◆ REQUIREMENT: Set down each entry exactly as given; pictures should not appear in the copy.
########
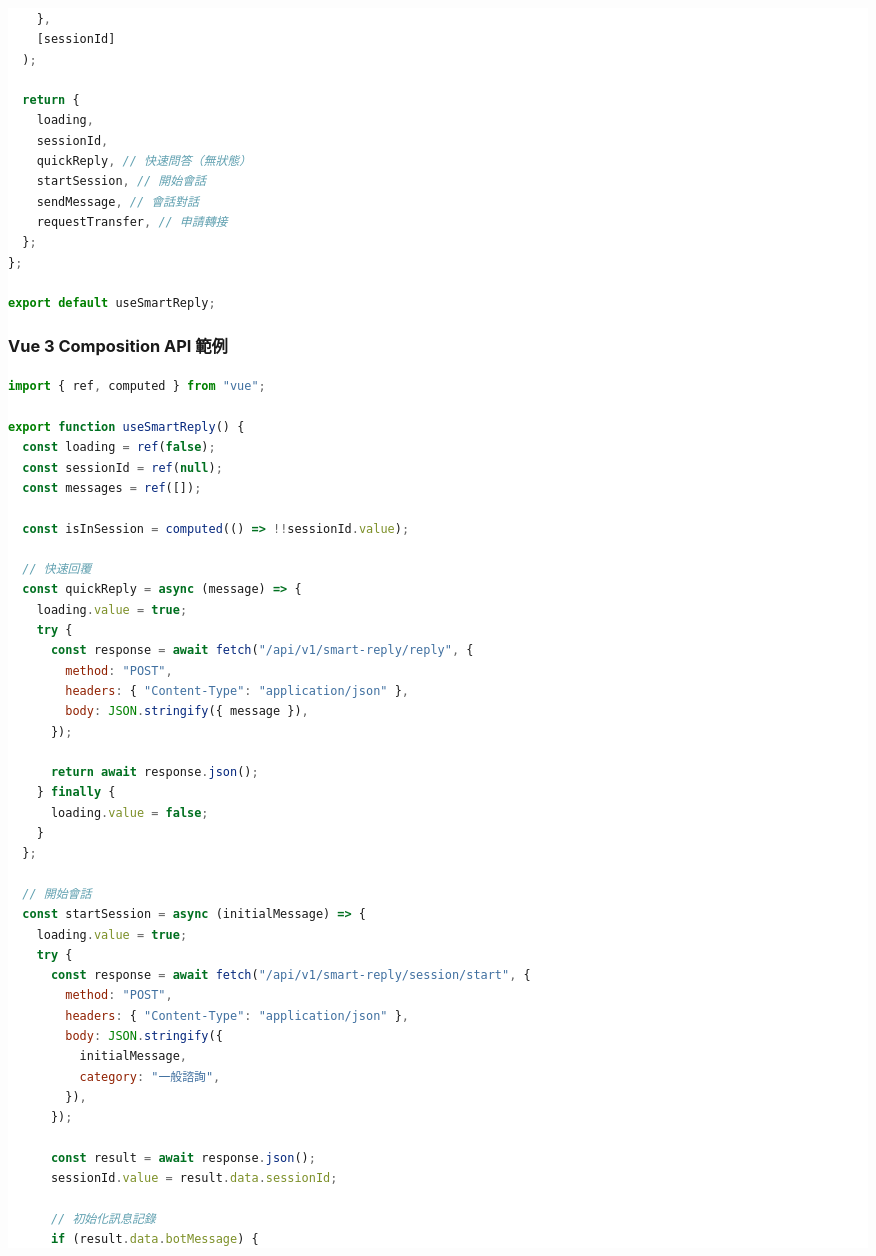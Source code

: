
 ```javascript
    },
    [sessionId]
  );

  return {
    loading,
    sessionId,
    quickReply, // 快速問答（無狀態）
    startSession, // 開始會話
    sendMessage, // 會話對話
    requestTransfer, // 申請轉接
  };
};

export default useSmartReply;
```

### Vue 3 Composition API 範例

```javascript
import { ref, computed } from "vue";

export function useSmartReply() {
  const loading = ref(false);
  const sessionId = ref(null);
  const messages = ref([]);

  const isInSession = computed(() => !!sessionId.value);

  // 快速回覆
  const quickReply = async (message) => {
    loading.value = true;
    try {
      const response = await fetch("/api/v1/smart-reply/reply", {
        method: "POST",
        headers: { "Content-Type": "application/json" },
        body: JSON.stringify({ message }),
      });

      return await response.json();
    } finally {
      loading.value = false;
    }
  };

  // 開始會話
  const startSession = async (initialMessage) => {
    loading.value = true;
    try {
      const response = await fetch("/api/v1/smart-reply/session/start", {
        method: "POST",
        headers: { "Content-Type": "application/json" },
        body: JSON.stringify({
          initialMessage,
          category: "一般諮詢",
        }),
      });

      const result = await response.json();
      sessionId.value = result.data.sessionId;

      // 初始化訊息記錄
      if (result.data.botMessage) {
```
########
◆ SOLUTION TO THE PROBLEM:
Source code

:
 ```javascript
    },
    [sessionId]
  );

  return {
    loading,
    sessionId,
    quickReply, // 快速問答（無狀態）
    startSession, // 開始會話
    sendMessage, // 會話對話
    requestTransfer, // 申請轉接
  };
};

export default useSmartReply;
```

### Vue 3 Composition API 範例

```javascript
import { ref, computed } from "vue";

export function useSmartReply() {
  const loading = ref(false);
  const sessionId = ref(null);
  const messages = ref([]);

  const isInSession = computed(() => !!sessionId.value);

  // 快速回覆
  const quickReply = async (message) => {
    loading.value = true;
    try {
      const response = await fetch("/api/v1/smart-reply/reply", {
        method: "POST",
        headers: { "Content-Type": "application/json" },
        body: JSON.stringify({ message }),
      });

      return await response.json();
    } finally {
      loading.value = false;
    }
  };

  // 開始會話
  const startSession = async (initialMessage) => {
    loading.value = true;
    try {
      const response = await fetch("/api/v1/smart-reply/session/start", {
        method: "POST",
        headers: { "Content-Type": "application/json" },
        body: JSON.stringify({
          initialMessage,
          category: "一般諮詢",
        }),
      });

      const result = await response.json();
      sessionId.value = result.data.sessionId;

      // 初始化訊息記錄
      if (result.data.botMessage) {
```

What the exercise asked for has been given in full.